The miners, who threatened an advertising campaign if the government touched the diesel rebate in the budget in May, are again threatening to fight back if it is touched to help pay for promises like the Gonski school funding reforms or the blowout in asylum seeker costs.

”Diesel is the line in the sand,” a senior industry source said yesterday. ”But we’ve been told from within government to watch out for diesel.”

Another business figure said that it was clear from talks with government over the past week that the diesel rebate was being looked at.

”Diesel is easy money and quick money,” the source said.
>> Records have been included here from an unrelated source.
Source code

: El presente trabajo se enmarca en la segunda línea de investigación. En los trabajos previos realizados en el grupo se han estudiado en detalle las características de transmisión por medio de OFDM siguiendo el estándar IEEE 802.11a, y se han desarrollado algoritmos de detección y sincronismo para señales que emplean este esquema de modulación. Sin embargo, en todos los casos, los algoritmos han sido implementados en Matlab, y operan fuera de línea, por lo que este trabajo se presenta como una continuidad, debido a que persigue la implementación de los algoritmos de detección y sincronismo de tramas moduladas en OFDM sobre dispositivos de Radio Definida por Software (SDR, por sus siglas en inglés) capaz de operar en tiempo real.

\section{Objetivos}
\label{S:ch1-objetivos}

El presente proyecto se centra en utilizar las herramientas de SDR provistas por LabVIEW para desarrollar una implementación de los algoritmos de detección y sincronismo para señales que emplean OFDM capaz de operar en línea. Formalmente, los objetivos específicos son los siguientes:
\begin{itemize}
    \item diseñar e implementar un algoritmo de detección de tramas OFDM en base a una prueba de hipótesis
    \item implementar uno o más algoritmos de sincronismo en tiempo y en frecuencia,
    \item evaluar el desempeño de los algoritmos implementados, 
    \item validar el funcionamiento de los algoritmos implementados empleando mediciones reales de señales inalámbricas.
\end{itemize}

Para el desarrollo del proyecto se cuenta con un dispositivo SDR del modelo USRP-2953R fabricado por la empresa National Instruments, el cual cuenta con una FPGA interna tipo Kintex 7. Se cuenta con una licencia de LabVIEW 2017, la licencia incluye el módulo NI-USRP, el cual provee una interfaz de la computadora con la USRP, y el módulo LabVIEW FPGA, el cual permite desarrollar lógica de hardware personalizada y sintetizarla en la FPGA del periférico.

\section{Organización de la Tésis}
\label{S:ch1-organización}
As part of the carbon price legislation, the $2 billion annual diesel excise rebate was cut by 6¢. That excise is 60¢ a litre and the rebate was cut from 38¢ to 32¢.
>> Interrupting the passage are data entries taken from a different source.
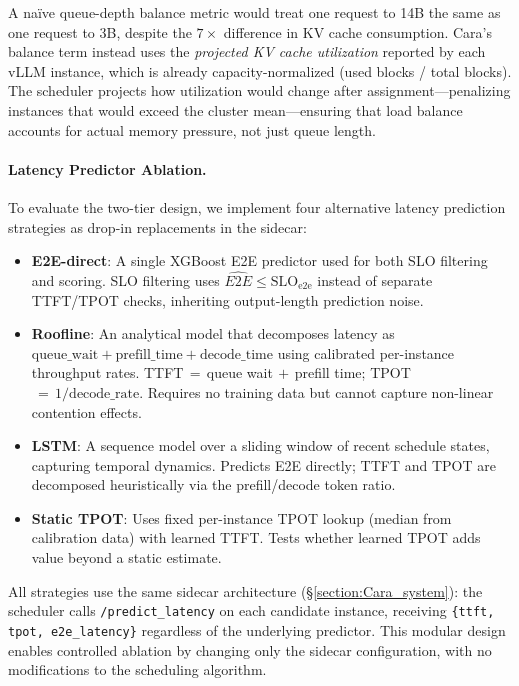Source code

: \documentclass[letterpaper, anonymous, twocolumn, 10pt]{article}
\begin{document}
A na\"ive queue-depth balance metric would treat one request to 14B the same as one request to 3B, despite the $7\times$ difference in KV cache consumption.
Cara's balance term instead uses the \emph{projected KV cache utilization} reported by each vLLM instance, which is already capacity-normalized (used blocks / total blocks).
The scheduler projects how utilization would change after assignment---penalizing instances that would exceed the cluster mean---ensuring that load balance accounts for actual memory pressure, not just queue length.

\paragraph{Latency Predictor Ablation.}
To evaluate the two-tier design, we implement four alternative latency prediction strategies as drop-in replacements in the sidecar:
\begin{itemize}
    \item \textbf{E2E-direct}: A single XGBoost E2E predictor used for both SLO filtering and scoring. SLO filtering uses $\hat{E2E} \leq \text{SLO}_{\text{e2e}}$ instead of separate TTFT/TPOT checks, inheriting output-length prediction noise.
    \item \textbf{Roofline}: An analytical model that decomposes latency as $\text{queue\_wait} + \text{prefill\_time} + \text{decode\_time}$ using calibrated per-instance throughput rates. TTFT$\,=\,$queue wait$\,+\,$prefill time; TPOT$\,=\,1/\text{decode\_rate}$. Requires no training data but cannot capture non-linear contention effects.
    \item \textbf{LSTM}: A sequence model over a sliding window of recent schedule states, capturing temporal dynamics. Predicts E2E directly; TTFT and TPOT are decomposed heuristically via the prefill/decode token ratio.
    \item \textbf{Static TPOT}: Uses fixed per-instance TPOT lookup (median from calibration data) with learned TTFT. Tests whether learned TPOT adds value beyond a static estimate.
\end{itemize}
All strategies use the same sidecar architecture (\S\ref{section:Cara_system}): the scheduler calls \texttt{/predict\_latency} on each candidate instance, receiving \texttt{\{ttft, tpot, e2e\_latency\}} regardless of the underlying predictor.
This modular design enables controlled ablation by changing only the sidecar configuration, with no modifications to the scheduling algorithm.
\end{document}
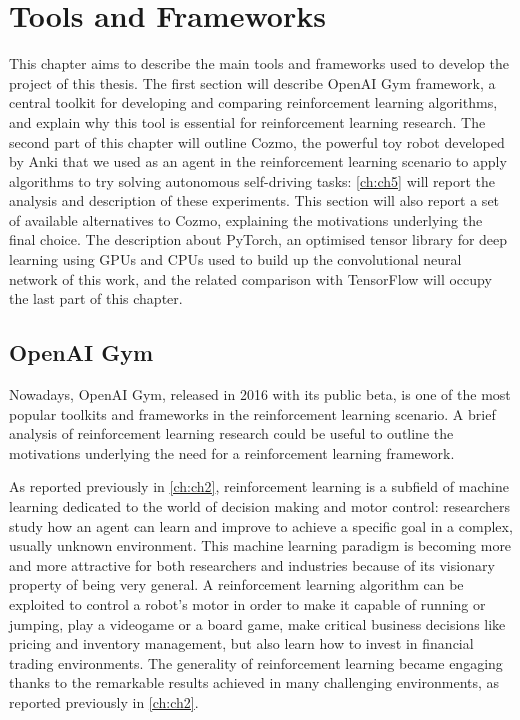 \chapter{Tools and Frameworks} \label{ch:ch3}

This chapter aims to describe the main tools and frameworks used to develop the project of this thesis.
The first section will describe OpenAI Gym framework, a central toolkit for developing and comparing reinforcement learning algorithms, and explain why this tool is essential for reinforcement learning research.
The second part of this chapter will outline Cozmo, the powerful toy robot developed by Anki that we used as an agent in the reinforcement learning scenario to apply algorithms to try solving autonomous self-driving tasks: \vref{ch:ch5} will report the analysis and description of these experiments.
This section will also report a set of available alternatives to Cozmo, explaining the motivations underlying the final choice.
The description about PyTorch, an optimised tensor library for deep learning using GPUs and CPUs used to build up the convolutional neural network of this work, and the related comparison with TensorFlow will occupy the last part of this chapter.

\section{OpenAI Gym}

Nowadays, OpenAI Gym, released in 2016 with its public beta, is one of the most popular toolkits and frameworks in the reinforcement learning scenario.
A brief analysis of reinforcement learning research could be useful to outline the motivations underlying the need for a reinforcement learning framework.

As reported previously in  \vref{ch:ch2}, reinforcement learning is a subfield of machine learning dedicated to the world of decision making and motor control: researchers study how an agent can learn and improve to achieve a specific goal in a complex, usually unknown environment.
This machine learning paradigm is becoming more and more attractive for both researchers and industries because of its visionary property of being very general.
A reinforcement learning algorithm can be exploited to control a robot's motor in order to make it capable of running or jumping, play a videogame or a board game, make critical business decisions like pricing and inventory management, but also learn how to invest in financial trading environments.
The generality of reinforcement learning became engaging thanks to the remarkable results achieved in many challenging environments, as reported previously in \vref{ch:ch2}.

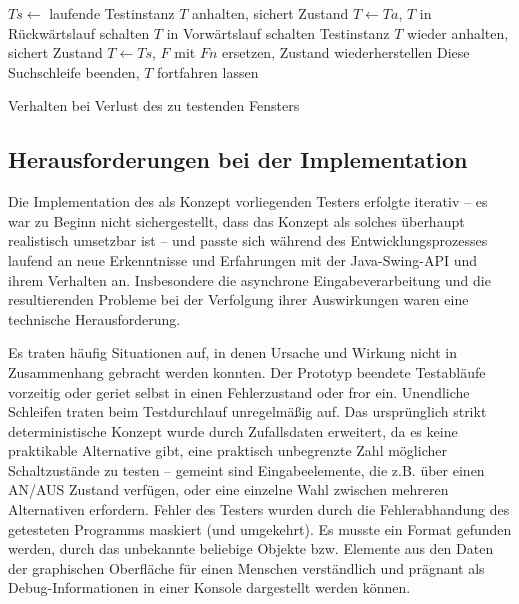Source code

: \begin{algorithm} \SetAlgoLined
	$Ts \longleftarrow$ laufende Testinstanz $T$ anhalten, sichert Zustand\;
	$T \longleftarrow Ta$, $T$ in Rückwärtslauf schalten\;
	{
		{
			$T$ in Vorwärtslauf schalten\;
			Testinstanz $T$ wieder anhalten, sichert Zustand\;
			$T \longleftarrow Ts$, $F$ mit $Fn$ ersetzen, Zustand wiederherstellen\;
			Diese Suchschleife beenden, $T$ fortfahren lassen\;
		}
	}
	
	\caption{Verhalten bei Verlust des zu testenden Fensters}
	\label{alg:autotesterwindowloss}
\end{algorithm}


\subsection{Herausforderungen bei der Implementation}

Die Implementation des als Konzept vorliegenden Testers erfolgte iterativ
-- es war zu Beginn nicht sichergestellt, dass das Konzept als solches
überhaupt realistisch umsetzbar ist -- und passte sich während des
Entwicklungsprozesses laufend an neue Erkenntnisse und Erfahrungen
mit der Java-Swing-API und ihrem Verhalten an. Insbesondere
die asynchrone Eingabeverarbeitung und die resultierenden Probleme
bei der Verfolgung ihrer Auswirkungen waren eine technische Herausforderung.

Es traten häufig Situationen auf, in denen Ursache und Wirkung nicht
in Zusammenhang gebracht werden konnten. Der Prototyp beendete
Testabläufe vorzeitig oder geriet selbst in einen Fehlerzustand
oder fror ein. Unendliche Schleifen traten beim Testdurchlauf unregelmäßig auf.
Das ursprünglich strikt deterministische Konzept wurde durch Zufallsdaten
erweitert, da es keine praktikable Alternative gibt, eine praktisch
unbegrenzte Zahl möglicher Schaltzustände zu testen -- gemeint
sind Eingabeelemente, die z.B. über einen AN/AUS Zustand verfügen,
oder eine einzelne Wahl zwischen mehreren Alternativen erfordern.
Fehler des Testers wurden durch die Fehlerabhandung des getesteten
Programms maskiert (und umgekehrt). Es musste ein Format gefunden
werden, durch das unbekannte beliebige Objekte bzw. Elemente aus den Daten
der graphischen Oberfläche für einen Menschen verständlich und prägnant
als Debug-Informationen in einer Konsole dargestellt werden können.

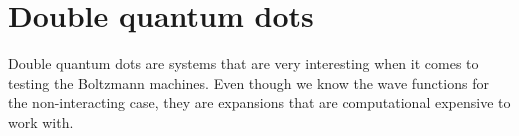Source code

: \iffalse
\section{Double quantum dots}
Double quantum dots are systems that are very interesting when it comes to testing the Boltzmann machines. Even though we know the wave functions for the non-interacting case, they are expansions that are computational expensive to work with.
The miners accepted that but fought moves to cut any more. They are warning now that with falling commodity prices, the carbon tax and the mining tax, any further cut to the rebate will stall more projects. Business is also losing hope about a promised company tax cut.

In the budget, the government scrapped a promise to cut company tax from 30 per cent to 29 per cent, which would have been funded by the mining tax, and gave the money to low and middle-income earners as cost of living assistance.

The government said big business had itself to blame because it did not lobby the Coalition to pass the legislation and it would have been blocked by Parliament.

The Prime Minister, Julia Gillard, then promised the sector it could have a company tax cut but only if it was funded by reforms to other business taxes.

This week, major industry and business groups met with Treasury officials and the government’s Business Tax Working Group, which is seeking a way to fund the company tax cut.

Business now believes there is no way to deliver the company tax cut without having a detrimental effect on a certain sector of business or industry, meaning there will be no overall net benefit.

The groups have been told that the cut must be funded by changing or axing accelerated depreciation, research and development concessions or thin capitalisation arrangements. They have argued that if there is no net benefit, a company tax cut is pointless.

”If there’s not net benefit, we’re not interested,” a senior executive told the Herald. ”There is a very strong view that this is a waste of everyone’s time.”

But the executives are worried the government will press ahead with the savings measures anyway and use the revenue to balance its budget and pay for its reforms, regardless of whether there is a company tax cut.

”They’ll end up using this to pay for Gonski and the national disability insurance scheme,” one senior figure said.

”There’s a nervousness and suspicion. We’ve been through this before with the mining tax.”